Every year the students at Spotless Elementary do an outdoor cleanup. First, the school yard is divided into three sections: \(A\), \(B\), and \(C\).
A map of the school yard is shown, with all given lengths in metres. Note that the school yard is a square, the school is a rectangular U-shape, and the diagram is not drawn to scale.
The Grade \(1\) & \(2\) students are assigned the section with the smallest area, the Grade \(5\) & \(6\) students are assigned the section with the largest area, and the Grade \(3\) & \(4\) students are assigned the remaining section. Determine which section is assigned to each grade. Justify your answer.
Solution 1
One way to solve this problem is to calculate the area of each section.

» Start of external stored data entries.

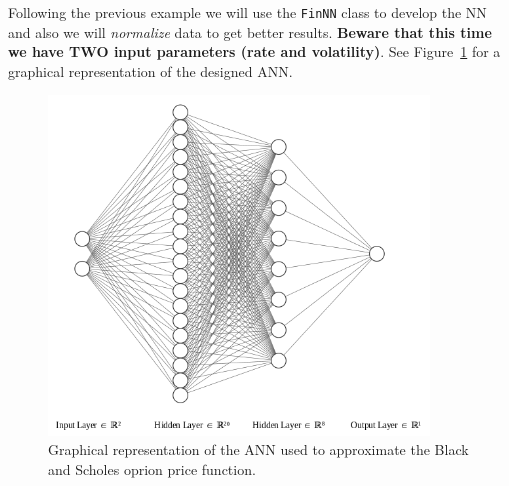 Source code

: Following the previous example we will use the \texttt{FinNN} class to develop the NN and also we will \emph{normalize} data to get better results. \textbf{Beware that this time we have TWO input parameters (rate and volatility)}. See Figure~\ref{fig:ann_2} for a graphical representation of the designed ANN.

\begin{figure}[htb]
	\centering
	\includegraphics[width=0.9\textwidth]{figures/ann_2.png}
	\caption{Graphical representation of the ANN used to approximate the Black and Scholes oprion price function.}
	\label{fig:ann_2}
\end{figure}

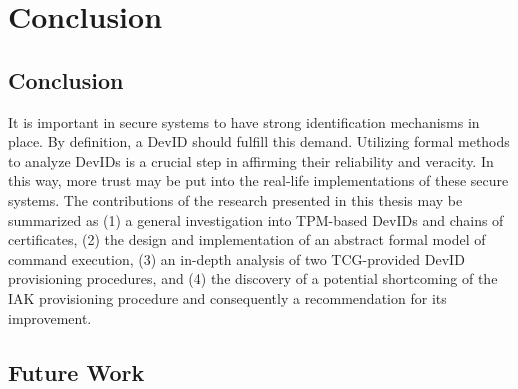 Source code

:\chapter{Conclusion}


\section{Conclusion}



It is important in secure systems to have strong identification mechanisms in place. By definition, a DevID should fulfill this demand. Utilizing formal methods to analyze DevIDs is a crucial step in affirming their reliability and veracity. In this way, more trust may be put into the real-life implementations of these secure systems.
The contributions of the research presented in this thesis may be summarized as (1) a general investigation into TPM-based DevIDs and chains of certificates, (2) the design and implementation of an abstract formal model of command execution, (3) an in-depth analysis of two TCG-provided DevID provisioning procedures, and (4) the discovery of a potential shortcoming of the IAK provisioning procedure and consequently a recommendation for its improvement.



\section{Future Work}


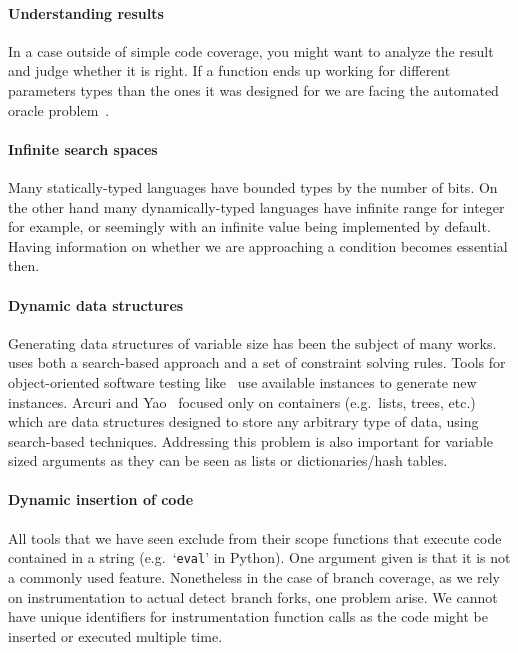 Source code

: \documentclass{llncs2e/llncs}
\begin{document}
\paragraph{Understanding results} In a case outside of simple code coverage, you
might want to analyze the result and judge whether it is right. If a function
ends up working for different parameters types than the ones it was designed for
we are facing the automated oracle problem~\cite{barr2015oracle}.

\paragraph{Infinite search spaces} Many statically-typed languages have bounded
types by the number of bits. On the other hand many dynamically-typed languages
have infinite range for integer for example, or seemingly with an infinite value
being implemented by default. Having information on whether we are approaching a
condition becomes essential then.

\paragraph{Dynamic data structures} Generating data structures of variable size
has been the subject of many works.~\cite{lakhotia2008handling} uses both a
search-based approach and a set of constraint solving rules. Tools for
object-oriented software testing
like~\cite{tonella2004evolutionary,ciupa2008artoo} use available instances to
generate new instances. Arcuri and Yao~\cite{arcuri2008search} focused only on
containers (e.g.\ lists, trees, etc.) which are data structures designed to
store any arbitrary type of data, using search-based techniques. Addressing this
problem is also important for variable sized arguments as they can be seen as
lists or dictionaries/hash tables.

\paragraph{Dynamic insertion of code} All tools that we have seen exclude from
their scope functions that execute code contained in a string (e.g.\
`\texttt{eval}' in Python). One argument given is that it is not a commonly used
feature.  Nonetheless in the case of branch coverage, as we rely on
instrumentation to actual detect branch forks, one problem arise. We cannot have
unique identifiers for instrumentation function calls as the code might be
inserted or executed multiple time.
\end{document}

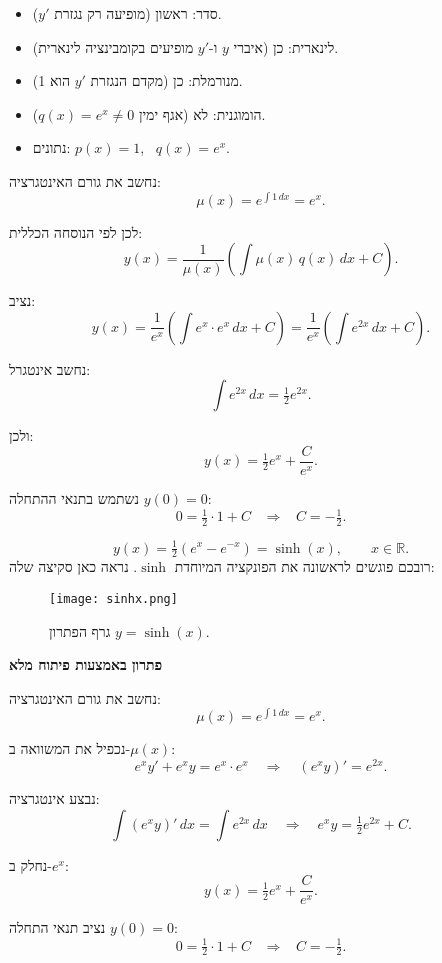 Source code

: \documentclass{article}
\numberwithin{equation}{section}
\begin{document}
\begin{itemize}
  \item[] סדר: ראשון (מופיעה רק נגזרת $y'$).
  \item[] לינארית: כן (איברי $y$ ו-$y'$ מופיעים בקומבינציה לינארית).
  \item[] מנורמלת: כן (מקדם הנגזרת $y'$ הוא 1).
  \item[] הומוגנית: לא (אגף ימין $q(x)=e^x \neq 0$).
  \item[] נתונים: $p(x)=1$, \ $q(x)=e^x$.
\end{itemize}

נחשב את גורם האינטגרציה:
\[
\mu(x) = e^{\int 1 \, dx} = e^x.
\]

לכן לפי הנוסחה הכללית:
\[
y(x) = \frac{1}{\mu(x)} \left( \int \mu(x)\,q(x)\,dx + C \right).
\]

נציב:
\[
y(x) = \frac{1}{e^x}\left( \int e^x \cdot e^x\, dx + C\right) 
= \frac{1}{e^x}\left( \int e^{2x}\, dx + C \right).
\]

נחשב אינטגרל:
\[
\int e^{2x}\,dx = \tfrac{1}{2}e^{2x}.
\]

ולכן:
\[
y(x)=\tfrac{1}{2}e^x+\frac{C}{e^x}.
\]

נשתמש בתנאי ההתחלה $y(0)=0$:
\[
0 = \tfrac{1}{2}\cdot 1 + C \;\;\;\Rightarrow\;\;\; C=-\tfrac{1}{2}.
\]

\[
\boxed{\,y(x)=\tfrac{1}{2}(e^x-e^{-x})=\sinh(x),\qquad x\in\mathbb{R}.\,}
\]
רובכם פוגשים לראשונה את הפונקציה המיוחדת $\sinh$. נראה כאן סקיצה שלה:

\begin{figure}[H]
    \centering
    \texttt{[image: sinhx.png]} %
    \caption{\footnotesize גרף הפתרון $y = \sinh(x)$.}
    \label{fig:sinhx}
\end{figure}



\textbf{פתרון באמצעות פיתוח מלא}

נחשב את גורם האינטגרציה:
\[
\mu(x) = e^{\int 1 \, dx} = e^x.
\]

נכפיל את המשוואה ב-$\mu(x)$:
\[
e^x y' + e^x y = e^x \cdot e^x \quad \Rightarrow \quad (e^x y)' = e^{2x}.
\]

נבצע אינטגרציה:
\[
\int (e^x y)'\, dx = \int e^{2x}\, dx 
\quad \Rightarrow \quad e^x y = \tfrac{1}{2}e^{2x} + C.
\]

נחלק ב-$e^x$:
\[
y(x) = \tfrac{1}{2}e^x + \frac{C}{e^x}.
\]

נציב תנאי התחלה $y(0)=0$:
\[
0 = \tfrac{1}{2} \cdot 1 + C \;\;\;\Rightarrow\;\;\; C=-\tfrac{1}{2}.
\]
\end{document}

Since Section \(C\) is a rectangle with length \(70\text{ m}\) and width \(20\text{ m}\), its area is \(70 \times 20 = 1400\text{ m}^2.\)
We are missing some dimensions needed to calculate the areas of the other two sections. However, we can determine these missing dimensions from the information in the diagram.
Since the bottom side of the school is \(40\text{ m}\) and the widths of the ends of the U-shape are each \(10\text{ m}\), then the length in between the ends of the U-shape is \(40 - 10 - 10 = 20\text{ m}\).
Since the bottom side of the yard is \(70\text{ m}\) and the bottom side of the school is \(40\text{ m}\), then the distance from the right side of the school to the right side of the yard must be \(70 - 40 = 30\text{ m}\).
Since the right side of the yard is \(70\text{ m}\) and the right side of Section \(C\) is \(20\text{ m}\), then the right side of Section \(B\) is \(70 - 20 = 50\text{ m}\). The following diagram shows all the dimensions.
Section \(A\) is formed by a square with side length \(10\text{ m}\), and a rectangle with length \(30\text{ m}\) and width \(20\text{ m}\). The area of the square is \(10 \times 10 = 100\text{ m}^2\), and the area of the rectangle is \(30 \times 20 = 600\text{ m}^2\). The total area of Section \(A\) is then \(100 + 600 = 700\text{ m}^2.\)
Similarly, Section \(B\) is formed by a square with side length \(10\text{ m}\), and a rectangle with length \(50\text{ m}\) and width \(30\text{ m}\). The area of the square is \(10 \times 10 = 100\text{ m}^2\), and the area of the rectangle is \(50 \times 30 = 1500\text{ m}^2\). The total area of Section \(B\) is then \(100 + 1500 = 1600\text{ m}^2.\)
Thus, the area of Section \(A\) is \(700\text{ m}^2\), the area of Section \(B\) is \(1600\text{ m}^2\), and the area of Section \(C\) is \(1400\text{ m}^2\). Therefore Grades \(1\) & \(2\) are assigned to Section \(A\), Grades \(5\) & \(6\) are assigned to Section \(B\), and Grades \(3\) & \(4\) are assigned to Section \(C\).
Solution 2
Another way to solve this problem is to build each section using \(10\text { m} \times 10\text { m}\) squares, as shown.
Using this approach, we can count the number of \(10 \times 10\) squares that form each section. Section \(A\) is formed with \(7\) squares, Section \(B\) is formed with \(16\) squares, and Section \(C\) is formed with \(14\) squares. Therefore, Grades \(1\) & \(2\) are assigned to Section \(A\), Grades \(5\) & \(6\) are assigned to Section \(B\), and Grades \(3\) & \(4\) are assigned to Section \(C\).